• **About this task**: Among the entries below, find the lines with the word "chartConfig" and copy them.

• **Data under study**:
=-=-=

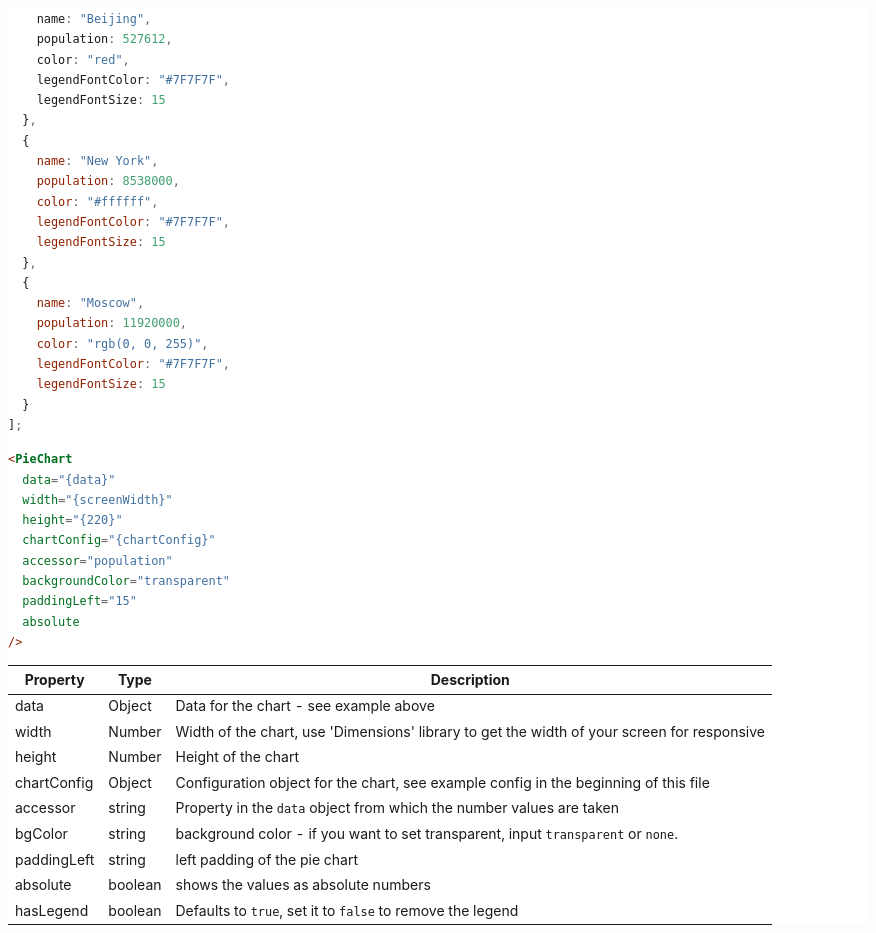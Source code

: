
 ```js
    name: "Beijing",
    population: 527612,
    color: "red",
    legendFontColor: "#7F7F7F",
    legendFontSize: 15
  },
  {
    name: "New York",
    population: 8538000,
    color: "#ffffff",
    legendFontColor: "#7F7F7F",
    legendFontSize: 15
  },
  {
    name: "Moscow",
    population: 11920000,
    color: "rgb(0, 0, 255)",
    legendFontColor: "#7F7F7F",
    legendFontSize: 15
  }
];
```

```html
<PieChart
  data="{data}"
  width="{screenWidth}"
  height="{220}"
  chartConfig="{chartConfig}"
  accessor="population"
  backgroundColor="transparent"
  paddingLeft="15"
  absolute
/>
```

| Property    | Type    | Description                                                                                 |
| ----------- | ------- | ------------------------------------------------------------------------------------------- |
| data        | Object  | Data for the chart - see example above                                                      |
| width       | Number  | Width of the chart, use 'Dimensions' library to get the width of your screen for responsive |
| height      | Number  | Height of the chart                                                                         |
| chartConfig | Object  | Configuration object for the chart, see example config in the beginning of this file        |
| accessor    | string  | Property in the `data` object from which the number values are taken                        |
| bgColor     | string  | background color - if you want to set transparent, input `transparent` or `none`.           |
| paddingLeft | string  | left padding of the pie chart                                                               |
| absolute    | boolean | shows the values as absolute numbers                                                        |
| hasLegend   | boolean | Defaults to `true`, set it to `false` to remove the legend                                  |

=-=-=

• **Answer section**:
  chartConfig="{chartConfig}"
| chartConfig | Object  | Configuration object for the chart, see example config in the beginning of this file        |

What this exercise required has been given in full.